Esta será a segunda ronda de conversações, depois das do mês passado terem terminado com pouco sucesso.

Em entrevista ao Europe Today, Niemczycki afirmou que os ataques russos às infraestruturas energéticas civis em Kiev são a prova de que Moscovo quer continuar a guerra. A Ucrânia está atualmente a viver um clima extremamente rigoroso, com temperaturas que chegam a atingir os 20 graus negativos.

"A Rússia tem visado a produção de calor e de eletricidade.
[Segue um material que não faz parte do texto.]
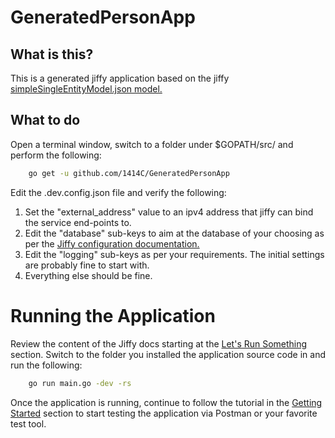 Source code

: # GeneratedPersonApp

## What is this?

This is a generated jiffy application based on the jiffy [simpleSingleEntityModel.json model.](https://github.com/1414C/jiffy/blob/master/support/testing_models/simpleSingleEntityModel.json)

## What to do

Open a terminal window, switch to a folder under $GOPATH/src/ and perform the following:
```bash
    go get -u github.com/1414C/GeneratedPersonApp
```

Edit the .dev.config.json file and verify the following:

1. Set the "external_address" value to an ipv4 address that jiffy can bind the service end-points to.
1. Edit the "database" sub-keys to aim at the database of your choosing as per the [Jiffy configuration documentation.](https://1414c.github.io/jiffy/usage/us-content-a/)
1. Edit the "logging" sub-keys as per your requirements.  The initial settings are probably fine to start with.
1. Everything else should be fine.

# Running the Application

Review the content of the Jiffy docs starting at the [Let's Run Something](https://1414c.github.io/jiffy/getting-started/gs-content-d/) section.  Switch to the folder you installed the application source code in and run the following:

```bash
    go run main.go -dev -rs
```

Once the application is running, continue to follow the tutorial in the [Getting Started](https://1414c.github.io/jiffy/getting-started/level-two/) section to start testing the application via Postman or your favorite test tool.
Isto é muito preocupante", disse Niemczycki.

Mas Niemczycki continua esperançoso.

"O presidente Trump anunciou que as negociações são prometedoras", disse à Euronews, afirmando que espera "um tipo de acordo que seja benéfico para a Europa e para os EUA", mas também "para a paz mundial porque é isso que está realmente em causa".

Se esse acordo contém ou não concessões territoriais à Rússia, é uma questão que deve ser tratada pelo povo ucraniano.

"Não nos cabe a nós dizer que a Ucrânia deve fazer isto ou aquilo", disse o político, que insistiu que as conversações devem "pressionar a Rússia e não a Ucrânia".

Niemczycki, que acredita que a Ucrânia poderá aderir à União Europeia em breve, não se concentra tanto numa data, mas sim no facto de a Ucrânia aderir à UE.

Niemczycki afirmou que a designação pelo governo iraniano dos exércitos dos países europeus como grupos terroristas "não tem implicações práticas".

A decisão foi tomada depois de, na semana passada, a UE ter decidido incluir o Corpo de Guardas da Revolução Iraniana na sua lista de organizações terroristas.

Para Niemczycki, esta medida "envia um sinal ao regime iraniano de que (a recente repressão dos protestos) é excessiva e que, simplesmente, o governo não pode atacar o seu próprio povo".